I saw that I didn't really have to

create or wait for love, happiness or

compassion or to destroy or get rid

of... fear, greed, anger or jealousy; it

was sufficient only to serve* them whenever

possible. And, I noticed that as long

as I was Aware... doing so was always

possible.

 

 

I noticed that I didn't have

to 'get rid of' fear to serve courage.

I didn't have to get rid of reactivity

to serve forgiveness and I didn't have

to get rid of selfishness to serve

gratitude.

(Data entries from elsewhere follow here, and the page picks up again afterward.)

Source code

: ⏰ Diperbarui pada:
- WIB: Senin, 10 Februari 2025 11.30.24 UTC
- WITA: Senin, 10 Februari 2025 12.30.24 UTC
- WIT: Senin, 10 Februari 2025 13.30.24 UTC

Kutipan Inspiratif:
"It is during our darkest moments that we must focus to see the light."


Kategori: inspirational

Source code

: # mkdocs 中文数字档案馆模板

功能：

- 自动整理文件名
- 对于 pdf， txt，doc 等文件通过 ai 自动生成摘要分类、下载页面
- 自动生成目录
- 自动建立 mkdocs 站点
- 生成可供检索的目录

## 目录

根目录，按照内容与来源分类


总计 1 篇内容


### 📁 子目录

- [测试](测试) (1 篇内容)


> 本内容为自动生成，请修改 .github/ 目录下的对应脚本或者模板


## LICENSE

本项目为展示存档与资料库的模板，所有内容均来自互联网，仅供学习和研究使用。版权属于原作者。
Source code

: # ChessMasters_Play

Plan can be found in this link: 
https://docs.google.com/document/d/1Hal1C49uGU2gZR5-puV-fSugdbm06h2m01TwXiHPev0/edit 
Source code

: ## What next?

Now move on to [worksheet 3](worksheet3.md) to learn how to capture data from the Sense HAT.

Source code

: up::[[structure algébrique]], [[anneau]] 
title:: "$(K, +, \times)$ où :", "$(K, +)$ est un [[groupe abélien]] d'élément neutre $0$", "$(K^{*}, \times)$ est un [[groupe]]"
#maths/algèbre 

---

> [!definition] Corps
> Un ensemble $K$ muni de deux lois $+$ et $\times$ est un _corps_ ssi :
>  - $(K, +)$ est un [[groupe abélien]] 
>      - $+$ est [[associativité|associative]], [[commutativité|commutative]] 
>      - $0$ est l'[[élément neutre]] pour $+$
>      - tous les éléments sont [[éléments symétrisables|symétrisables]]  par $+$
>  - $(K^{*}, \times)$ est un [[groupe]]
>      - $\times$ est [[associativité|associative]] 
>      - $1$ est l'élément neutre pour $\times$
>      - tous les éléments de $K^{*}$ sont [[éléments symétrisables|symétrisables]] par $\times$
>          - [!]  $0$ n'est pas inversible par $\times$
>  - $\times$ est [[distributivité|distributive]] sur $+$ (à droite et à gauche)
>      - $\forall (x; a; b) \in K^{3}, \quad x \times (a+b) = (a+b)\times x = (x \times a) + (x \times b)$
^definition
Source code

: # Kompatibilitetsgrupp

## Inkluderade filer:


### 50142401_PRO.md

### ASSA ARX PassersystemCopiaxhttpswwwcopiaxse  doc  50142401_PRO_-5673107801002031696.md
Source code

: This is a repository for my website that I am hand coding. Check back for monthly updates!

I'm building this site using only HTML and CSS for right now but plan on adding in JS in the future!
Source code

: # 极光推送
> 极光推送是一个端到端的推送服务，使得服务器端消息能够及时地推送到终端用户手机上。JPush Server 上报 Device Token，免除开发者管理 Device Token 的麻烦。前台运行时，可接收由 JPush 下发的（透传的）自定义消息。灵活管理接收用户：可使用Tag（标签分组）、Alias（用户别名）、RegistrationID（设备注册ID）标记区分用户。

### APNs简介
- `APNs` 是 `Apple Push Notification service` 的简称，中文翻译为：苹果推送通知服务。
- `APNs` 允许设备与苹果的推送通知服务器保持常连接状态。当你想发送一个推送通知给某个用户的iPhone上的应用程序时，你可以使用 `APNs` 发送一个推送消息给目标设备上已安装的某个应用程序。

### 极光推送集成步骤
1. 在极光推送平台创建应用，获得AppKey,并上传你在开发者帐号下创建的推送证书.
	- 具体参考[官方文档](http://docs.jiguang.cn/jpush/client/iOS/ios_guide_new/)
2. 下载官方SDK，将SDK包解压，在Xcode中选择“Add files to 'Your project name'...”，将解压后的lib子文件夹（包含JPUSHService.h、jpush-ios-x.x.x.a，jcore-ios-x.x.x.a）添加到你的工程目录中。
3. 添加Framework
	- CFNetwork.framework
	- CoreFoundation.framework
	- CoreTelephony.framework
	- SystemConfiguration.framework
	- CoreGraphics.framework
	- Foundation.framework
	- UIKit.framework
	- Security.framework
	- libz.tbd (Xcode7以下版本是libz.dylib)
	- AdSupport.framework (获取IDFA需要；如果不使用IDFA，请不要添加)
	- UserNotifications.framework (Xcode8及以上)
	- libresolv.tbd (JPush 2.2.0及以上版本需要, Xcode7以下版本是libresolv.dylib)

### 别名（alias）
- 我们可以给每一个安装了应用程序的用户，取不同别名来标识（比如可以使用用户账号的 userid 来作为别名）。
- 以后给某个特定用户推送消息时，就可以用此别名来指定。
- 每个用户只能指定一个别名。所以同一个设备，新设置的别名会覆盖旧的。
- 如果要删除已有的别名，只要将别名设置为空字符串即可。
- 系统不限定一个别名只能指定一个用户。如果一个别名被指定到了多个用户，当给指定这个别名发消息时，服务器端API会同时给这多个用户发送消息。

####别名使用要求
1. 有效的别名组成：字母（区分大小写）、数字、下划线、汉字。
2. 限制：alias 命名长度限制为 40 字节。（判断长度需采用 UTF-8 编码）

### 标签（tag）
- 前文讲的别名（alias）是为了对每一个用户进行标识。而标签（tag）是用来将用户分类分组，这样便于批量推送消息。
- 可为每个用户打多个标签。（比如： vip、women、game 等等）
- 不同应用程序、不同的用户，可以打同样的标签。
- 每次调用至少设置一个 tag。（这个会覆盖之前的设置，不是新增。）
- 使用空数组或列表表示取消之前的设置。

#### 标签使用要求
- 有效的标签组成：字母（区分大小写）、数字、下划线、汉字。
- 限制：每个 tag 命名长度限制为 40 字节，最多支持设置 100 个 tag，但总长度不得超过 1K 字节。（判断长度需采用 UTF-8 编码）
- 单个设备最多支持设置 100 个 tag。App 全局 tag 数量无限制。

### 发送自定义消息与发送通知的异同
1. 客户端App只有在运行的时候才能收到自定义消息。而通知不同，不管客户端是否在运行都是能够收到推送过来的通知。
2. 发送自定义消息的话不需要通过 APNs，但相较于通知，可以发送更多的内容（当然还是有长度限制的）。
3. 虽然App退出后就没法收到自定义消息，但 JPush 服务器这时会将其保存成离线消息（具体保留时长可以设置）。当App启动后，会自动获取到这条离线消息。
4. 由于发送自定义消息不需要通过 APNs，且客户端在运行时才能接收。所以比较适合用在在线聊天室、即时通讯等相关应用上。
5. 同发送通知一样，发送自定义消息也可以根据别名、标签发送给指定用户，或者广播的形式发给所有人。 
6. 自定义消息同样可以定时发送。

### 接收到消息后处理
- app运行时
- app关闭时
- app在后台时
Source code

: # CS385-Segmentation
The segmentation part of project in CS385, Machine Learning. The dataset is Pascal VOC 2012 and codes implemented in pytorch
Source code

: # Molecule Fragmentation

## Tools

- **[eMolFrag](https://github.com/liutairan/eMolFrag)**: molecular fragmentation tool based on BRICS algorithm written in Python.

Serving was mostly an act of

choosing and not of creating, because,

as seed all emotions were always

present, creation or destruction was in

fact, not possible.

 

 

In the same way, I noticed that

achieving a particular result for self,

others or... the world too was not

really in my control; my responsibility

if any, was only to think, speak and

act with compassion, forgiveness,

gratitude, love and reason.

 

I noticed that when I did that... I naturally

felt quite effortless, peaceful and

happy, which I thought was another

reason to be grateful and not really to

use this happiness as the 'goal' of

the service/action.

 

 

----

 

*By serving I mean to think, speak and

act with compassion, forgiveness,

gratitude, love and reason...

 

i.e. to " chose " to think, speak and act

the way which feels aligned with Courage,

compassion, forgiveness, love and reason...

 

and, to do so

even when fear, greed, anger, jealousy,

reactivity or selfishness is present.

 

 

I noticed that doing so generates natural ease

and peace and the grip of the emotions like fear,

greed, anger, reactivity starts getting weaker.

But, I also noticed that it was faulty, selfish

[an counter-productive] to make the happiness

that it generates as the 'end goal' for doing

what felt compassionate and kind... because,

whenever I made that as a 'goal'... my heart

felt shrunk, narrow, afraid and greedy.